• Exercise goal: Reproduce the opening lines of the records exactly, please, stopping after the line that contains "## StringBuffer".

**********

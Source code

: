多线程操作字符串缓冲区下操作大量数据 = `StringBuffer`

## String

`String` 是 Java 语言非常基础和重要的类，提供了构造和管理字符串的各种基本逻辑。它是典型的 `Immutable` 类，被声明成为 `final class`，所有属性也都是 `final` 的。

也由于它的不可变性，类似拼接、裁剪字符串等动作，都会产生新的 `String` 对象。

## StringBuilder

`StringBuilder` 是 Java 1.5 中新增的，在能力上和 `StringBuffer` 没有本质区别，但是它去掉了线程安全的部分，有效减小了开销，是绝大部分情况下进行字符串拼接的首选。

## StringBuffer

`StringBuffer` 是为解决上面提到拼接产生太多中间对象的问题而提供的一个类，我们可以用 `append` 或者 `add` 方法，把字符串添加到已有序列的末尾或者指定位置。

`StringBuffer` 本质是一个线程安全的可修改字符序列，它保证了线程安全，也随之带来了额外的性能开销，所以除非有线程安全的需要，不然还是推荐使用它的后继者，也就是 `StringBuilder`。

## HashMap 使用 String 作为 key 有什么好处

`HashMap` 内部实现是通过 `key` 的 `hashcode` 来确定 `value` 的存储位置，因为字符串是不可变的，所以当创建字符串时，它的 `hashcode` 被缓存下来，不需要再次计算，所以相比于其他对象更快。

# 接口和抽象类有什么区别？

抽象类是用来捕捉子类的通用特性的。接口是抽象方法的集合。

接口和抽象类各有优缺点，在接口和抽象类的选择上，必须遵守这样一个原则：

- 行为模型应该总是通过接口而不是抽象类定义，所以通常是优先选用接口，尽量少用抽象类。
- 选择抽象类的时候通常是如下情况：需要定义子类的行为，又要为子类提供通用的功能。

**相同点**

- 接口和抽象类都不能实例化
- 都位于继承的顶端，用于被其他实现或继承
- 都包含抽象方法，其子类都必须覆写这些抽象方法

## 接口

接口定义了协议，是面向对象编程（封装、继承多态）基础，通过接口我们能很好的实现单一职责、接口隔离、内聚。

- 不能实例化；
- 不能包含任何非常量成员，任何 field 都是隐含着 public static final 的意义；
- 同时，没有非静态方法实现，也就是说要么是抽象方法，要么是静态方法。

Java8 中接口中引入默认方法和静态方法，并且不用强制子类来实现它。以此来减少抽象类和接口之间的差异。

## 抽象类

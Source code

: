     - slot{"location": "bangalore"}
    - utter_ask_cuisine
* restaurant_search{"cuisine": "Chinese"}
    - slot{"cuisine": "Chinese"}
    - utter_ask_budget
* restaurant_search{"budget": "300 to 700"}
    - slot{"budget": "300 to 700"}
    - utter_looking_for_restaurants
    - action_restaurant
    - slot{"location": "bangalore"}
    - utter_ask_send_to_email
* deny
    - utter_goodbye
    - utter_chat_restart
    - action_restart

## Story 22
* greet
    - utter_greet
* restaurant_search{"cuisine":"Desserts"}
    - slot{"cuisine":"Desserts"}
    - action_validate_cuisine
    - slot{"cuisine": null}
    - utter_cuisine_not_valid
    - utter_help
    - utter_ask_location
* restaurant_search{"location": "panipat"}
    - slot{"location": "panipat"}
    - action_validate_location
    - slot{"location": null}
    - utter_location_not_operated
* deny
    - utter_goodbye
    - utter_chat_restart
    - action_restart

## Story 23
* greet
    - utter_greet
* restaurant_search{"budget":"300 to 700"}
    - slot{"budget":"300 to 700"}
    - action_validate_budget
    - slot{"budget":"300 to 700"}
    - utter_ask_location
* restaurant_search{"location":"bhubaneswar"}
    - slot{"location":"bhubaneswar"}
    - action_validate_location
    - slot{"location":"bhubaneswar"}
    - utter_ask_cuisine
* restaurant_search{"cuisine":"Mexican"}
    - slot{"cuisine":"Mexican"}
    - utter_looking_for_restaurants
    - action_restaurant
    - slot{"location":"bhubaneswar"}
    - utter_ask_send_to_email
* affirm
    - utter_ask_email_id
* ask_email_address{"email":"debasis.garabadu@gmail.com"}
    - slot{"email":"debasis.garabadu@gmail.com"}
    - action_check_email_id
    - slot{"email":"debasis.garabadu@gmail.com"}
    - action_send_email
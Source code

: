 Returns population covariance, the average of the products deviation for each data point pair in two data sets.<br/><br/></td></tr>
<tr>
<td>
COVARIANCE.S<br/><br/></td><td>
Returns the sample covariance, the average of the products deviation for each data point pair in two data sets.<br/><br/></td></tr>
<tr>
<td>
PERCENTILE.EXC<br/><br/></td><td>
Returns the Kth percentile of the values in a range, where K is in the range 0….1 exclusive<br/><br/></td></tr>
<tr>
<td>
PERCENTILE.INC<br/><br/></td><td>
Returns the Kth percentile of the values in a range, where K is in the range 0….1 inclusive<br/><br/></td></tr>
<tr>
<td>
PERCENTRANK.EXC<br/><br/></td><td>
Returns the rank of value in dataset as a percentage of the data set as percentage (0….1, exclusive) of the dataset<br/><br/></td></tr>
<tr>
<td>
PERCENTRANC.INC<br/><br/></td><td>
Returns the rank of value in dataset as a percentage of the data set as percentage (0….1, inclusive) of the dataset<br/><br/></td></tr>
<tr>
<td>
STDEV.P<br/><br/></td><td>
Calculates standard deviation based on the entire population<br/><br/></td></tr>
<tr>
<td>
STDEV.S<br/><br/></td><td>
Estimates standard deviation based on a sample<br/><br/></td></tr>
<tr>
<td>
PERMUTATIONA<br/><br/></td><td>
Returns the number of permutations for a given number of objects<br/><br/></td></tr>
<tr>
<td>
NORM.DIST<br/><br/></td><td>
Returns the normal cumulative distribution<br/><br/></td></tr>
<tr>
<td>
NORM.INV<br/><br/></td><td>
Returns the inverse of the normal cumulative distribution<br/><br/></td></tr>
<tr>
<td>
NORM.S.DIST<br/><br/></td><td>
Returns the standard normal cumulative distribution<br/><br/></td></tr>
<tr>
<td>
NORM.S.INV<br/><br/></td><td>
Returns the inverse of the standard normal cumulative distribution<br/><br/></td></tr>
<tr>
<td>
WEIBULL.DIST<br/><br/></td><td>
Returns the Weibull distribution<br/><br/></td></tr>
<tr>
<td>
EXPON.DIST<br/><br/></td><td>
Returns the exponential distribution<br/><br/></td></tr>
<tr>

**********

• Worked solution:
Source code

:多线程操作字符串缓冲区下操作大量数据 = `StringBuffer`

## String

`String` 是 Java 语言非常基础和重要的类，提供了构造和管理字符串的各种基本逻辑。它是典型的 `Immutable` 类，被声明成为 `final class`，所有属性也都是 `final` 的。

也由于它的不可变性，类似拼接、裁剪字符串等动作，都会产生新的 `String` 对象。

## StringBuilder

`StringBuilder` 是 Java 1.5 中新增的，在能力上和 `StringBuffer` 没有本质区别，但是它去掉了线程安全的部分，有效减小了开销，是绝大部分情况下进行字符串拼接的首选。

## StringBuffer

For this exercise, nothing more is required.